──────── Records to use ────────

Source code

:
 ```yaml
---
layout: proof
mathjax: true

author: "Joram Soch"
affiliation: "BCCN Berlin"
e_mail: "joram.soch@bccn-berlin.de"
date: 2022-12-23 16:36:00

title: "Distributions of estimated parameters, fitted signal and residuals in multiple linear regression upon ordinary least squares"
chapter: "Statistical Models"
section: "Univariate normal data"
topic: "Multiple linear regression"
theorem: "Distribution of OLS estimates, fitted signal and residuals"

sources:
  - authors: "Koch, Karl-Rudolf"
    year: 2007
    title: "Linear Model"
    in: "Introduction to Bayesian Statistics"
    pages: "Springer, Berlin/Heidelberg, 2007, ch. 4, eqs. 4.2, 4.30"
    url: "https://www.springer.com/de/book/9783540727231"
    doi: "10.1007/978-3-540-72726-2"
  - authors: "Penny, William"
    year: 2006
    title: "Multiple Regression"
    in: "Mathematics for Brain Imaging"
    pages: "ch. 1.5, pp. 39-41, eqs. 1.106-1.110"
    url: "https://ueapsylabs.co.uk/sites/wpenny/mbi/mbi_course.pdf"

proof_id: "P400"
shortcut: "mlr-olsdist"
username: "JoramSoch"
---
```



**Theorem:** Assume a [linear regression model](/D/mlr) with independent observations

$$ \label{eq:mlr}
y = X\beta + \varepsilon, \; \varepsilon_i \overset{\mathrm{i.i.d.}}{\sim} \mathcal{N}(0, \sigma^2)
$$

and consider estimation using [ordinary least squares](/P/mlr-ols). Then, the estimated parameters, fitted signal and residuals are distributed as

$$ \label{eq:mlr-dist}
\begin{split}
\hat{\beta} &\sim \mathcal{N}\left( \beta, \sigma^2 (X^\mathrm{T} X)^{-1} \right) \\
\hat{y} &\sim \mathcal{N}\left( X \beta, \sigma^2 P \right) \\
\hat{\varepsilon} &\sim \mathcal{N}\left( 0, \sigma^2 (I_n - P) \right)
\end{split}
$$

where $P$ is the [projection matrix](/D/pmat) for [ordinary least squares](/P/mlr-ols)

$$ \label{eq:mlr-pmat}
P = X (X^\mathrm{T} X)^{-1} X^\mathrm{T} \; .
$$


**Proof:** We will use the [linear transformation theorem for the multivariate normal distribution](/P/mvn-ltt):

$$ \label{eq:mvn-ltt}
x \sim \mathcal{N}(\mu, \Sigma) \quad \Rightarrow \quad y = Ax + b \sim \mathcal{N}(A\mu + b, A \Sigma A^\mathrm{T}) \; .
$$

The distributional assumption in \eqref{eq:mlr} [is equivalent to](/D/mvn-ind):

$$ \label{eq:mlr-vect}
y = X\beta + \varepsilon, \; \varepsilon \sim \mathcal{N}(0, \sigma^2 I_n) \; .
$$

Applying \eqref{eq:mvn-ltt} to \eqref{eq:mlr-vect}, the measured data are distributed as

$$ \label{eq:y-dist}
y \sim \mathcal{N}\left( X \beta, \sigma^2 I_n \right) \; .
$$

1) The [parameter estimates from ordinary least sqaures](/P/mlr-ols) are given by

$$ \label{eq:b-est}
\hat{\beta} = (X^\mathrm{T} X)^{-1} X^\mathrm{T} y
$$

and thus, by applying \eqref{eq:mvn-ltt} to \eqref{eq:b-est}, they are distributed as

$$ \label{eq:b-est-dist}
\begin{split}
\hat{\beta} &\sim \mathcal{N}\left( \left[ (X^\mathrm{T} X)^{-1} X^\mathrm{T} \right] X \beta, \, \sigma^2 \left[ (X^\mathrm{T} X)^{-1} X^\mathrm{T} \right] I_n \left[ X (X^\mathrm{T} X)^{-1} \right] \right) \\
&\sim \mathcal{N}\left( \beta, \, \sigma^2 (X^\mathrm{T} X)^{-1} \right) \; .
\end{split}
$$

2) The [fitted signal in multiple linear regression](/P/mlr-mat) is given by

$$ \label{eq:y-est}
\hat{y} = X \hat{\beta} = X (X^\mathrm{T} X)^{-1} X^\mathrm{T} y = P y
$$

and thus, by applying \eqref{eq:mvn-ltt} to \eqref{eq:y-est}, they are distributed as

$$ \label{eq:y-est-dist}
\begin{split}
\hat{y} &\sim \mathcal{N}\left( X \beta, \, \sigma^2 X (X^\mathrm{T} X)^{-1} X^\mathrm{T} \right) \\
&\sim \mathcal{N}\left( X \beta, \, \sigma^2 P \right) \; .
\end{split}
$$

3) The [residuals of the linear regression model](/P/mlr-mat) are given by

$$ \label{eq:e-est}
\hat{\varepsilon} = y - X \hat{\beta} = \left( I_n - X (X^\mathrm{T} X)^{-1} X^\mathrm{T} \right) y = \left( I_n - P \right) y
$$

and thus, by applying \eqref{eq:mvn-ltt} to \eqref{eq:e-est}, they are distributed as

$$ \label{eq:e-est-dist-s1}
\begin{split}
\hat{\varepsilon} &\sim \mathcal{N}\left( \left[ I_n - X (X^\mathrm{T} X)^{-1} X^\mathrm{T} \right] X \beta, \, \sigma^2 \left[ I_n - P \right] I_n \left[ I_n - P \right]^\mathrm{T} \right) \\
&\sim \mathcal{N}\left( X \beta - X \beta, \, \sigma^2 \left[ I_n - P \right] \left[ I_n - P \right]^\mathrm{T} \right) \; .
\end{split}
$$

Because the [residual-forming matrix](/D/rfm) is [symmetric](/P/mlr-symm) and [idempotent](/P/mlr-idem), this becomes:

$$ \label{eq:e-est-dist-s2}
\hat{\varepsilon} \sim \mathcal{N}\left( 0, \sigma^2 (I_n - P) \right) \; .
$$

────────

§ The task
Leaving no line out, return the data above verbatim.

§ Answer for this exercise
Source code

:
 ```yaml
---
layout: proof
mathjax: true

author: "Joram Soch"
affiliation: "BCCN Berlin"
e_mail: "joram.soch@bccn-berlin.de"
date: 2022-12-23 16:36:00

title: "Distributions of estimated parameters, fitted signal and residuals in multiple linear regression upon ordinary least squares"
chapter: "Statistical Models"
section: "Univariate normal data"
topic: "Multiple linear regression"
theorem: "Distribution of OLS estimates, fitted signal and residuals"

sources:
  - authors: "Koch, Karl-Rudolf"
    year: 2007
    title: "Linear Model"
    in: "Introduction to Bayesian Statistics"
    pages: "Springer, Berlin/Heidelberg, 2007, ch. 4, eqs. 4.2, 4.30"
    url: "https://www.springer.com/de/book/9783540727231"
    doi: "10.1007/978-3-540-72726-2"
  - authors: "Penny, William"
    year: 2006
    title: "Multiple Regression"
    in: "Mathematics for Brain Imaging"
    pages: "ch. 1.5, pp. 39-41, eqs. 1.106-1.110"
    url: "https://ueapsylabs.co.uk/sites/wpenny/mbi/mbi_course.pdf"

proof_id: "P400"
shortcut: "mlr-olsdist"
username: "JoramSoch"
---
```



**Theorem:** Assume a [linear regression model](/D/mlr) with independent observations

$$ \label{eq:mlr}
y = X\beta + \varepsilon, \; \varepsilon_i \overset{\mathrm{i.i.d.}}{\sim} \mathcal{N}(0, \sigma^2)
$$

and consider estimation using [ordinary least squares](/P/mlr-ols). Then, the estimated parameters, fitted signal and residuals are distributed as

$$ \label{eq:mlr-dist}
\begin{split}
\hat{\beta} &\sim \mathcal{N}\left( \beta, \sigma^2 (X^\mathrm{T} X)^{-1} \right) \\
\hat{y} &\sim \mathcal{N}\left( X \beta, \sigma^2 P \right) \\
\hat{\varepsilon} &\sim \mathcal{N}\left( 0, \sigma^2 (I_n - P) \right)
\end{split}
$$

where $P$ is the [projection matrix](/D/pmat) for [ordinary least squares](/P/mlr-ols)

$$ \label{eq:mlr-pmat}
P = X (X^\mathrm{T} X)^{-1} X^\mathrm{T} \; .
$$


**Proof:** We will use the [linear transformation theorem for the multivariate normal distribution](/P/mvn-ltt):

$$ \label{eq:mvn-ltt}
x \sim \mathcal{N}(\mu, \Sigma) \quad \Rightarrow \quad y = Ax + b \sim \mathcal{N}(A\mu + b, A \Sigma A^\mathrm{T}) \; .
$$

The distributional assumption in \eqref{eq:mlr} [is equivalent to](/D/mvn-ind):

$$ \label{eq:mlr-vect}
y = X\beta + \varepsilon, \; \varepsilon \sim \mathcal{N}(0, \sigma^2 I_n) \; .
$$

Applying \eqref{eq:mvn-ltt} to \eqref{eq:mlr-vect}, the measured data are distributed as

$$ \label{eq:y-dist}
y \sim \mathcal{N}\left( X \beta, \sigma^2 I_n \right) \; .
$$

1) The [parameter estimates from ordinary least sqaures](/P/mlr-ols) are given by

$$ \label{eq:b-est}
\hat{\beta} = (X^\mathrm{T} X)^{-1} X^\mathrm{T} y
$$

and thus, by applying \eqref{eq:mvn-ltt} to \eqref{eq:b-est}, they are distributed as

$$ \label{eq:b-est-dist}
\begin{split}
\hat{\beta} &\sim \mathcal{N}\left( \left[ (X^\mathrm{T} X)^{-1} X^\mathrm{T} \right] X \beta, \, \sigma^2 \left[ (X^\mathrm{T} X)^{-1} X^\mathrm{T} \right] I_n \left[ X (X^\mathrm{T} X)^{-1} \right] \right) \\
&\sim \mathcal{N}\left( \beta, \, \sigma^2 (X^\mathrm{T} X)^{-1} \right) \; .
\end{split}
$$

2) The [fitted signal in multiple linear regression](/P/mlr-mat) is given by

$$ \label{eq:y-est}
\hat{y} = X \hat{\beta} = X (X^\mathrm{T} X)^{-1} X^\mathrm{T} y = P y
$$

and thus, by applying \eqref{eq:mvn-ltt} to \eqref{eq:y-est}, they are distributed as

$$ \label{eq:y-est-dist}
\begin{split}
\hat{y} &\sim \mathcal{N}\left( X \beta, \, \sigma^2 X (X^\mathrm{T} X)^{-1} X^\mathrm{T} \right) \\
&\sim \mathcal{N}\left( X \beta, \, \sigma^2 P \right) \; .
\end{split}
$$

3) The [residuals of the linear regression model](/P/mlr-mat) are given by

$$ \label{eq:e-est}
\hat{\varepsilon} = y - X \hat{\beta} = \left( I_n - X (X^\mathrm{T} X)^{-1} X^\mathrm{T} \right) y = \left( I_n - P \right) y
$$

and thus, by applying \eqref{eq:mvn-ltt} to \eqref{eq:e-est}, they are distributed as

$$ \label{eq:e-est-dist-s1}
\begin{split}
\hat{\varepsilon} &\sim \mathcal{N}\left( \left[ I_n - X (X^\mathrm{T} X)^{-1} X^\mathrm{T} \right] X \beta, \, \sigma^2 \left[ I_n - P \right] I_n \left[ I_n - P \right]^\mathrm{T} \right) \\
&\sim \mathcal{N}\left( X \beta - X \beta, \, \sigma^2 \left[ I_n - P \right] \left[ I_n - P \right]^\mathrm{T} \right) \; .
\end{split}
$$

Because the [residual-forming matrix](/D/rfm) is [symmetric](/P/mlr-symm) and [idempotent](/P/mlr-idem), this becomes:

$$ \label{eq:e-est-dist-s2}
\hat{\varepsilon} \sim \mathcal{N}\left( 0, \sigma^2 (I_n - P) \right) \; .
$$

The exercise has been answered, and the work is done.